Would be helpful if the Biden administration could spare some attention for this problem, too.
3. The Black Card
It’s real, and it’s spectacular:
The Centurion Card, better known as “the black card,” began as a myth before American Express decided to make it a reality. “There had been rumors going around that we had this ultra-exclusive black card for elite customers,” Amex executive Doug Smith told the fact-checking website Snopes. “It wasn’t true, but we decided to capitalize on the idea anyway.”
The no-limit black card, issued by invitation only, instantly identifies its holder as what’s known in the trade as a “whale”—someone with vast resources. Amex won’t say what it takes to get an invite, but word on the street is that you must have been a Platinum cardholder for at least a year, ringing up a minimum of $350,000 in annual charges. . . .
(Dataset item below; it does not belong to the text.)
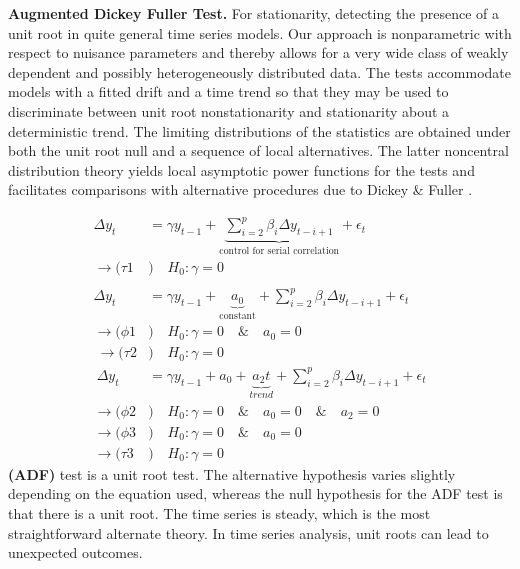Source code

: \textbf{Augmented Dickey Fuller Test.} For stationarity, detecting the presence of a unit root in quite general time series models. Our approach is nonparametric with respect to nuisance parameters and thereby allows for a very wide class of weakly dependent and possibly heterogeneously distributed data. The tests accommodate models with a fitted drift and a time trend so that they may be used to discriminate between unit root nonstationarity and stationarity about a deterministic trend. The limiting distributions of the statistics are obtained under both the unit root null and a sequence of local alternatives. The latter noncentral distribution theory yields local asymptotic power functions for the tests and facilitates comparisons with alternative procedures due to Dickey \& Fuller \parencite{phillips1988testing}.

\begin{align}        \Delta y_t &=  \gamma y_{t-1} + \underbrace{\sum_{i=2}^{p} \beta_i \Delta y_{t-i+1}}_\text{control for serial correlation} + \epsilon_t  \\ \rightarrow (\tau1&)\quad H_0 :  {\gamma = 0} \\\\       \Delta y_t &=  {\gamma} y_{t-1}  + \underbrace{{a_0}}_\text{constant} + \sum_{i=2}^{p} \beta_i \Delta y_{t-i+1} + \epsilon_t   \\ \rightarrow (\phi1&)\quad H_0 :  {\gamma = 0} \quad\&\quad{a_0 = 0}  \\\ \rightarrow (\tau2&)\quad H_0 :  {\gamma = 0}  \\\       \Delta y_t &=  {\gamma} y_{t-1}  + {a_0}  + \underbrace{{a_2} t}_{trend} + \sum_{i=2}^{p} \beta_i \Delta y_{t-i+1}  + \epsilon_t \\ \rightarrow (\phi2&)\quad H_0 :  {\gamma = 0} \quad\&\quad {a_0 = 0} \quad\&\quad {a_2 = 0} \\ \rightarrow (\phi3&)\quad H_0 :  {\gamma = 0} \quad\&\quad{a_0 = 0}  \\ \rightarrow (\tau3&)\quad H_0 :  {\gamma = 0}    
 \end{align}
 \textbf{(ADF)} test is a unit root test. The alternative hypothesis varies slightly depending on the equation used, whereas the null hypothesis for the ADF test is that there is a unit root. The time series is steady, which is the most straightforward alternate theory. In time series analysis, unit roots can lead to unexpected outcomes.\\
According to Snopes, one Centurion cardholder requested a handful of authentic Dead Sea Sand for a child’s school project. Amex dispatched an agent via motorcycle to obtain the sand and courier it to London. Another black card holder had Amex plan their entire wedding. A third wanted to purchase the actual horse Kevin Costner rode in the film Dances with Wolves—the animal was tracked down in Mexico and delivered to the client in Europe. The sky’s the limit.
In November 2015, when Chinese billionaire Liu Yiquian bought a Modigliani reclining nude at auction for $170 million, he said he intended to put it on his black card. The year before, he’d reportedly used the card to purchase a $36 million Ming dynasty teacup. (Amex won’t comment on private transactions.) The travel points from the Modigliani purchase alone would ensure Yiquian’s family free first-class travel and accommodations for life—not that they needed them.